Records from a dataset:
● ● ● ●

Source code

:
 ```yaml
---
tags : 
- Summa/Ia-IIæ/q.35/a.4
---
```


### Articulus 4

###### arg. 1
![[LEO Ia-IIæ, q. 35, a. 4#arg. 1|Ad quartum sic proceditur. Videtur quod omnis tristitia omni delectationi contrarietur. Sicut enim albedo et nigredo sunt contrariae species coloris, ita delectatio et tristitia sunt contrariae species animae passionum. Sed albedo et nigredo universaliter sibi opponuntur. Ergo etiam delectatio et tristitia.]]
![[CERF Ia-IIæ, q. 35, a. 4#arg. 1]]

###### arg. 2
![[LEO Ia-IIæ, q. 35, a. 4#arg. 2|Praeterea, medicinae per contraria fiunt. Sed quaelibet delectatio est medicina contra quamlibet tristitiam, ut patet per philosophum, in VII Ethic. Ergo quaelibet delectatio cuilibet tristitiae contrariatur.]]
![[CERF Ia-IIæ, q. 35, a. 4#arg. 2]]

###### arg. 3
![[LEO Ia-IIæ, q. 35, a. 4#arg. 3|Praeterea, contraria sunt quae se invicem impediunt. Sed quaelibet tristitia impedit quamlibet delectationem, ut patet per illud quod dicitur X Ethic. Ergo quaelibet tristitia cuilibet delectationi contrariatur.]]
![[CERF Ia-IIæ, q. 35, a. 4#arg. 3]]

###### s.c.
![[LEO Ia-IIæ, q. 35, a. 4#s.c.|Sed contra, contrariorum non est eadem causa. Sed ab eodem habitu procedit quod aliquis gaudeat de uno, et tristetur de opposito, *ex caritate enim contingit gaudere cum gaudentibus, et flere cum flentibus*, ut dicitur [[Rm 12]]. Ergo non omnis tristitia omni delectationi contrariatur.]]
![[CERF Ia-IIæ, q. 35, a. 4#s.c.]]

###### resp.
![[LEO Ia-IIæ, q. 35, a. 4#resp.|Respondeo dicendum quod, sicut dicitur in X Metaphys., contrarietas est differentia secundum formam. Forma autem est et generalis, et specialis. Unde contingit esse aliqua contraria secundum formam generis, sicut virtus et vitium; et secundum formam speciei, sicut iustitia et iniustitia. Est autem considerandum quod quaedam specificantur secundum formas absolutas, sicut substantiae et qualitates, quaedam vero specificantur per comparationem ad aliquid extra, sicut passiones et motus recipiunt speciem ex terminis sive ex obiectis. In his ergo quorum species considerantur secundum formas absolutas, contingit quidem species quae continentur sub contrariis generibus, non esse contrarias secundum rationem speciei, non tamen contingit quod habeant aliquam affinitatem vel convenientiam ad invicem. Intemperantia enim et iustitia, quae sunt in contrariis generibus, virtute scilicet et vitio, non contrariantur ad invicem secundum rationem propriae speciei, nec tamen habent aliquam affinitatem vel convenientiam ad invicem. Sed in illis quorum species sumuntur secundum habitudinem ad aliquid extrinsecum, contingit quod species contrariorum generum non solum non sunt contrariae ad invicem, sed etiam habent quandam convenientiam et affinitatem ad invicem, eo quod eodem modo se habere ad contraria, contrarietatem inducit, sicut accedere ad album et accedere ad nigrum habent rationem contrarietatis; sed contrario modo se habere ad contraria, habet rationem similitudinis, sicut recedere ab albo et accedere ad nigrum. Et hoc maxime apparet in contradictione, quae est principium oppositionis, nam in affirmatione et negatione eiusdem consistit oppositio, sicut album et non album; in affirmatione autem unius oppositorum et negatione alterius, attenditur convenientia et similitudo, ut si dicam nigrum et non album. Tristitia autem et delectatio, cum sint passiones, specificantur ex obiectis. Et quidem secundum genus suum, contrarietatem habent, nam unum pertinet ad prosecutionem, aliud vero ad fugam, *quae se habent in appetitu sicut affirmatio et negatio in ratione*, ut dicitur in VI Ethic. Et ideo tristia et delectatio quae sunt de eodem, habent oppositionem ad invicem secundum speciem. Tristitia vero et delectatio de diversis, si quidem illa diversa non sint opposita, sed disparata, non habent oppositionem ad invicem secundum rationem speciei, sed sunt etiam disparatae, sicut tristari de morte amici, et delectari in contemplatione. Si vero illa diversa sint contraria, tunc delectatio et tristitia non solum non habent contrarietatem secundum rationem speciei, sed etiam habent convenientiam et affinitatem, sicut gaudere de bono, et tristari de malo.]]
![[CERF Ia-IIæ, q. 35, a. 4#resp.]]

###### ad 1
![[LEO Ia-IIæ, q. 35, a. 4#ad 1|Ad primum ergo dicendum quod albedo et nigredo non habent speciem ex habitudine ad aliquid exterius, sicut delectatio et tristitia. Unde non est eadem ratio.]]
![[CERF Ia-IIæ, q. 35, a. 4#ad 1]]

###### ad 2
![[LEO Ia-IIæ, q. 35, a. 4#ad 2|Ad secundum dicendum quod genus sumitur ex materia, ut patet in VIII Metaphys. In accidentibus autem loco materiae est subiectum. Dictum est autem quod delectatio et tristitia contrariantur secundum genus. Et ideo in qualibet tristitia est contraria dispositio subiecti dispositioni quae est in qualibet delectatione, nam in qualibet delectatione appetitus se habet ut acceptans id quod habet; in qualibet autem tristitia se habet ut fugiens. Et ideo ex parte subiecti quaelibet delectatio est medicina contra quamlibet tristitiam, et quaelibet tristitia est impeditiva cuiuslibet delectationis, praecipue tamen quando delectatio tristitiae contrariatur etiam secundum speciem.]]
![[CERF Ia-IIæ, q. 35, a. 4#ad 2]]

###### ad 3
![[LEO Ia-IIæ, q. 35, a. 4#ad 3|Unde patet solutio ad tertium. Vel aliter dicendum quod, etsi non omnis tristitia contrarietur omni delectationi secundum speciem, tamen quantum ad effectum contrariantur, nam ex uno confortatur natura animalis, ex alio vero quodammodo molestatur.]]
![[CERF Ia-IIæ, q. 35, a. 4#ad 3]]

● ● ● ●

Problem statement: Please return the full set of records exactly as given above.

Exercise answer:
Source code

:
 ```yaml
---
tags : 
- Summa/Ia-IIæ/q.35/a.4
---
```


### Articulus 4

###### arg. 1
![[LEO Ia-IIæ, q. 35, a. 4#arg. 1|Ad quartum sic proceditur. Videtur quod omnis tristitia omni delectationi contrarietur. Sicut enim albedo et nigredo sunt contrariae species coloris, ita delectatio et tristitia sunt contrariae species animae passionum. Sed albedo et nigredo universaliter sibi opponuntur. Ergo etiam delectatio et tristitia.]]
![[CERF Ia-IIæ, q. 35, a. 4#arg. 1]]

###### arg. 2
![[LEO Ia-IIæ, q. 35, a. 4#arg. 2|Praeterea, medicinae per contraria fiunt. Sed quaelibet delectatio est medicina contra quamlibet tristitiam, ut patet per philosophum, in VII Ethic. Ergo quaelibet delectatio cuilibet tristitiae contrariatur.]]
![[CERF Ia-IIæ, q. 35, a. 4#arg. 2]]

###### arg. 3
![[LEO Ia-IIæ, q. 35, a. 4#arg. 3|Praeterea, contraria sunt quae se invicem impediunt. Sed quaelibet tristitia impedit quamlibet delectationem, ut patet per illud quod dicitur X Ethic. Ergo quaelibet tristitia cuilibet delectationi contrariatur.]]
![[CERF Ia-IIæ, q. 35, a. 4#arg. 3]]

###### s.c.
![[LEO Ia-IIæ, q. 35, a. 4#s.c.|Sed contra, contrariorum non est eadem causa. Sed ab eodem habitu procedit quod aliquis gaudeat de uno, et tristetur de opposito, *ex caritate enim contingit gaudere cum gaudentibus, et flere cum flentibus*, ut dicitur [[Rm 12]]. Ergo non omnis tristitia omni delectationi contrariatur.]]
![[CERF Ia-IIæ, q. 35, a. 4#s.c.]]

###### resp.
![[LEO Ia-IIæ, q. 35, a. 4#resp.|Respondeo dicendum quod, sicut dicitur in X Metaphys., contrarietas est differentia secundum formam. Forma autem est et generalis, et specialis. Unde contingit esse aliqua contraria secundum formam generis, sicut virtus et vitium; et secundum formam speciei, sicut iustitia et iniustitia. Est autem considerandum quod quaedam specificantur secundum formas absolutas, sicut substantiae et qualitates, quaedam vero specificantur per comparationem ad aliquid extra, sicut passiones et motus recipiunt speciem ex terminis sive ex obiectis. In his ergo quorum species considerantur secundum formas absolutas, contingit quidem species quae continentur sub contrariis generibus, non esse contrarias secundum rationem speciei, non tamen contingit quod habeant aliquam affinitatem vel convenientiam ad invicem. Intemperantia enim et iustitia, quae sunt in contrariis generibus, virtute scilicet et vitio, non contrariantur ad invicem secundum rationem propriae speciei, nec tamen habent aliquam affinitatem vel convenientiam ad invicem. Sed in illis quorum species sumuntur secundum habitudinem ad aliquid extrinsecum, contingit quod species contrariorum generum non solum non sunt contrariae ad invicem, sed etiam habent quandam convenientiam et affinitatem ad invicem, eo quod eodem modo se habere ad contraria, contrarietatem inducit, sicut accedere ad album et accedere ad nigrum habent rationem contrarietatis; sed contrario modo se habere ad contraria, habet rationem similitudinis, sicut recedere ab albo et accedere ad nigrum. Et hoc maxime apparet in contradictione, quae est principium oppositionis, nam in affirmatione et negatione eiusdem consistit oppositio, sicut album et non album; in affirmatione autem unius oppositorum et negatione alterius, attenditur convenientia et similitudo, ut si dicam nigrum et non album. Tristitia autem et delectatio, cum sint passiones, specificantur ex obiectis. Et quidem secundum genus suum, contrarietatem habent, nam unum pertinet ad prosecutionem, aliud vero ad fugam, *quae se habent in appetitu sicut affirmatio et negatio in ratione*, ut dicitur in VI Ethic. Et ideo tristia et delectatio quae sunt de eodem, habent oppositionem ad invicem secundum speciem. Tristitia vero et delectatio de diversis, si quidem illa diversa non sint opposita, sed disparata, non habent oppositionem ad invicem secundum rationem speciei, sed sunt etiam disparatae, sicut tristari de morte amici, et delectari in contemplatione. Si vero illa diversa sint contraria, tunc delectatio et tristitia non solum non habent contrarietatem secundum rationem speciei, sed etiam habent convenientiam et affinitatem, sicut gaudere de bono, et tristari de malo.]]
![[CERF Ia-IIæ, q. 35, a. 4#resp.]]

###### ad 1
![[LEO Ia-IIæ, q. 35, a. 4#ad 1|Ad primum ergo dicendum quod albedo et nigredo non habent speciem ex habitudine ad aliquid exterius, sicut delectatio et tristitia. Unde non est eadem ratio.]]
![[CERF Ia-IIæ, q. 35, a. 4#ad 1]]

###### ad 2
![[LEO Ia-IIæ, q. 35, a. 4#ad 2|Ad secundum dicendum quod genus sumitur ex materia, ut patet in VIII Metaphys. In accidentibus autem loco materiae est subiectum. Dictum est autem quod delectatio et tristitia contrariantur secundum genus. Et ideo in qualibet tristitia est contraria dispositio subiecti dispositioni quae est in qualibet delectatione, nam in qualibet delectatione appetitus se habet ut acceptans id quod habet; in qualibet autem tristitia se habet ut fugiens. Et ideo ex parte subiecti quaelibet delectatio est medicina contra quamlibet tristitiam, et quaelibet tristitia est impeditiva cuiuslibet delectationis, praecipue tamen quando delectatio tristitiae contrariatur etiam secundum speciem.]]
![[CERF Ia-IIæ, q. 35, a. 4#ad 2]]

###### ad 3
![[LEO Ia-IIæ, q. 35, a. 4#ad 3|Unde patet solutio ad tertium. Vel aliter dicendum quod, etsi non omnis tristitia contrarietur omni delectationi secundum speciem, tamen quantum ad effectum contrariantur, nam ex uno confortatur natura animalis, ex alio vero quodammodo molestatur.]]
![[CERF Ia-IIæ, q. 35, a. 4#ad 3]]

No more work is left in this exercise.